Madelyn Lines : Cela a bien marché dans le sens où ils étaient contents de faire quelque chose en groupe. Les tests ont été faits relativement tôt dans l’année, en octobre, ce qui a permis de renforcer la cohésion en début de semestre. Le jeu les a aussi fait rire. Comme ce sont de futurs professeurs de langue, ils ont un bon niveau en anglais. Pour ceux qui sont dans le parcours bilangue, c’était un peu moins bénéfique, mais ça leur a permis de réfléchir à la façon dont ils pourraient mettre en place leur propre carte en cours. Linguistiquement, c’était plus compliqué pour les autres. Nous avons essayé de faire des équipes hétérogènes pour permettre l’entraide. Nous attendons les résultats définitifs des questionnaires, puisque c’est le partenaire italien qui gère la récolte de données. Il nous donnera les données une fois que tout le monde aura fait ses tests. […] Les scénarios étaient un peu plus scolaires, mais globalement, ça leur a bien plu. Quand nous avons interrogé les étudiants, nous avons vu une progression entre le début et la fin du travail sur les scénarios en termes de vocabulaire.

Annette Lensing : Est-ce que les jeux ont été intégrés dans les évaluations ?
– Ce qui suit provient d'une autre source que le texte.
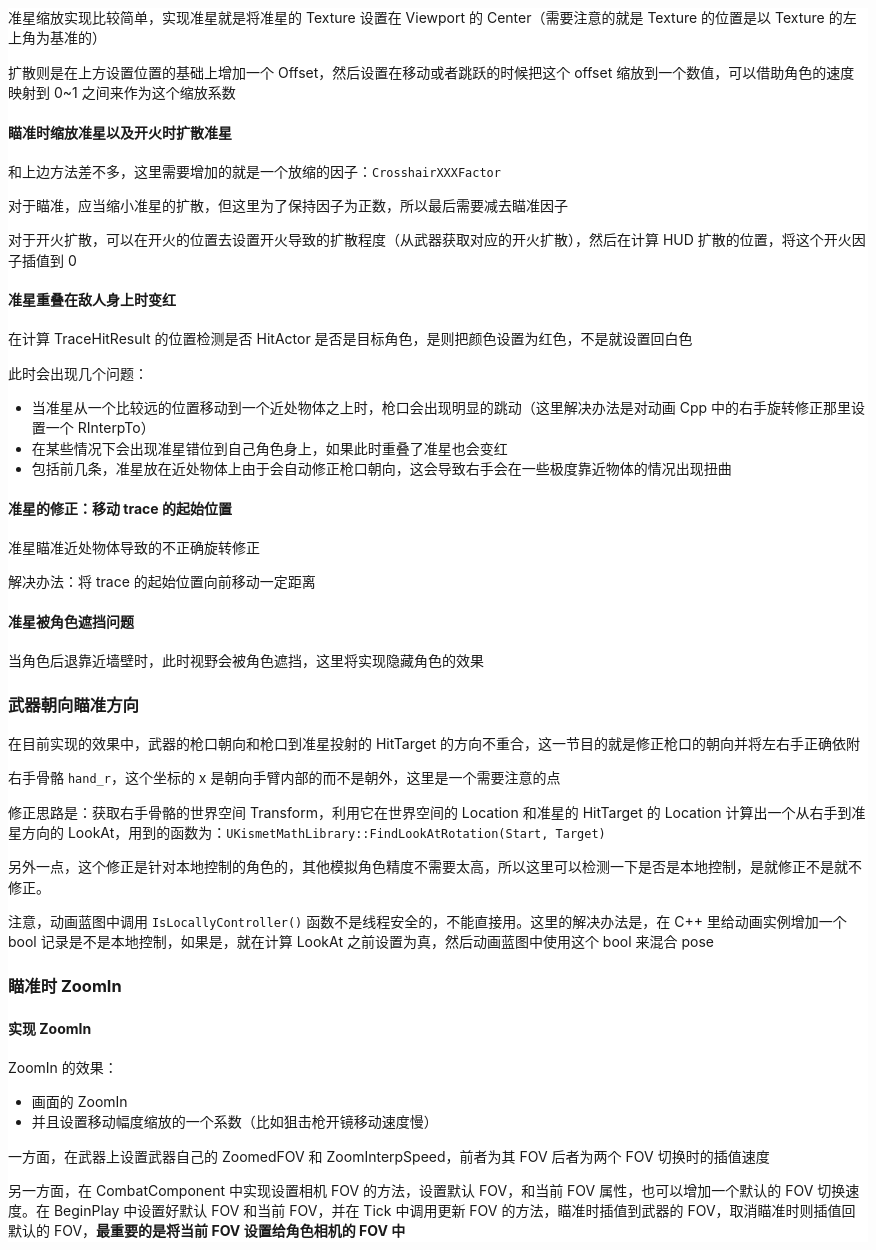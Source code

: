 准星缩放实现比较简单，实现准星就是将准星的 Texture 设置在 Viewport 的 Center（需要注意的就是 Texture 的位置是以 Texture 的左上角为基准的）

扩散则是在上方设置位置的基础上增加一个 Offset，然后设置在移动或者跳跃的时候把这个 offset 缩放到一个数值，可以借助角色的速度映射到 0~1 之间来作为这个缩放系数

#### 瞄准时缩放准星以及开火时扩散准星

和上边方法差不多，这里需要增加的就是一个放缩的因子：`CrosshairXXXFactor`

对于瞄准，应当缩小准星的扩散，但这里为了保持因子为正数，所以最后需要减去瞄准因子

对于开火扩散，可以在开火的位置去设置开火导致的扩散程度（从武器获取对应的开火扩散），然后在计算 HUD 扩散的位置，将这个开火因子插值到 0

#### 准星重叠在敌人身上时变红

在计算 TraceHitResult 的位置检测是否 HitActor 是否是目标角色，是则把颜色设置为红色，不是就设置回白色

此时会出现几个问题：
- 当准星从一个比较远的位置移动到一个近处物体之上时，枪口会出现明显的跳动（这里解决办法是对动画 Cpp 中的右手旋转修正那里设置一个 RInterpTo）
- 在某些情况下会出现准星错位到自己角色身上，如果此时重叠了准星也会变红
- 包括前几条，准星放在近处物体上由于会自动修正枪口朝向，这会导致右手会在一些极度靠近物体的情况出现扭曲

#### 准星的修正：移动 trace 的起始位置

准星瞄准近处物体导致的不正确旋转修正

解决办法：将 trace 的起始位置向前移动一定距离

#### 准星被角色遮挡问题

当角色后退靠近墙壁时，此时视野会被角色遮挡，这里将实现隐藏角色的效果


### 武器朝向瞄准方向

在目前实现的效果中，武器的枪口朝向和枪口到准星投射的 HitTarget 的方向不重合，这一节目的就是修正枪口的朝向并将左右手正确依附

右手骨骼 `hand_r`，这个坐标的 x 是朝向手臂内部的而不是朝外，这里是一个需要注意的点

修正思路是：获取右手骨骼的世界空间 Transform，利用它在世界空间的 Location 和准星的 HitTarget 的 Location 计算出一个从右手到准星方向的 LookAt，用到的函数为：`UKismetMathLibrary::FindLookAtRotation(Start, Target)`

另外一点，这个修正是针对本地控制的角色的，其他模拟角色精度不需要太高，所以这里可以检测一下是否是本地控制，是就修正不是就不修正。

注意，动画蓝图中调用 `IsLocallyController()` 函数不是线程安全的，不能直接用。这里的解决办法是，在 C++ 里给动画实例增加一个 bool 记录是不是本地控制，如果是，就在计算 LookAt 之前设置为真，然后动画蓝图中使用这个 bool 来混合 pose

### 瞄准时 ZoomIn

#### 实现 ZoomIn

ZoomIn 的效果：
- 画面的 ZoomIn
- 并且设置移动幅度缩放的一个系数（比如狙击枪开镜移动速度慢）

一方面，在武器上设置武器自己的 ZoomedFOV 和 ZoomInterpSpeed，前者为其 FOV 后者为两个 FOV 切换时的插值速度

另一方面，在 CombatComponent 中实现设置相机 FOV 的方法，设置默认 FOV，和当前 FOV 属性，也可以增加一个默认的 FOV 切换速度。在 BeginPlay 中设置好默认 FOV 和当前 FOV，并在 Tick 中调用更新 FOV 的方法，瞄准时插值到武器的 FOV，取消瞄准时则插值回默认的 FOV，**最重要的是将当前 FOV 设置给角色相机的 FOV 中**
Madelyn Lines : Les étudiants du Master Didactique des Langues qui ont choisi la mineure « GAMEland » ont une note de mineure qui est rattachée au projet. Si le projet se poursuivait, peut-être un cours spécifique à GAMEland pourrait-il être envisagé pour la création de cartes, mais ce n’est pas le cas pour le moment.

Annette Lensing : GAMEland se trouve actuellement dans sa dernière année. Est-ce qu’il y aura une suite au projet ?

Madelyn Lines : Oui, certains membres du consortium souhaiteraient prolonger le projet et développer une application de création de carte. L’objectif est de créer un modèle à destination des enseignants et futurs enseignants de langue pour qu’ils puissent eux-mêmes faire des cartes correspondant à leurs enseignements. L’accent serait mis sur l’orientation à l’apprentissage, par exemple du vocabulaire ou de la grammaire, avec une adaptation encore plus forte au monde du travail. Pour le moment, les scénarios développés correspondent globalement au niveau B1, sachant que la finalité principale est l’acquisition et le perfectionnement du vocabulaire de la Licence au Master. L’un des objectifs serait de les proposer du niveau A1 au niveau C2. Pour l’application « Alice in GAMELand », l’idée serait de créer des modèles qui permettraient de construire son propre escape game interactif et de l’adapter à différentes œuvres littéraires ou situations, y compris en dehors de l’université.

Annette Lensing : Est-ce que l’on pourrait envisager une ouverture des applications aux étudiants de la filière Langues Étrangères Appliquées ?

Madelyn Lines : Les membres du consortium aimeraient ouvrir l’application à des publics plus divers et voir ce qu’il est possible de faire au-delà de la didactique des langues. On pourrait tout à fait proposer ce type de scénario linguistique aux étudiants de LEA. Il faudrait aller voir les enseignants de LEA pour leur demander quels seraient leurs besoins dans leurs cours et voir comment cela pourrait être mis en place concrètement. Si on venait à développer cette application, on pourrait aussi envisager de proposer des formations intra-universitaires, puis inter ou extra-universitaires.

Annette Lensing : Quels sont les principaux défis techniques liés au développement de ces applications ?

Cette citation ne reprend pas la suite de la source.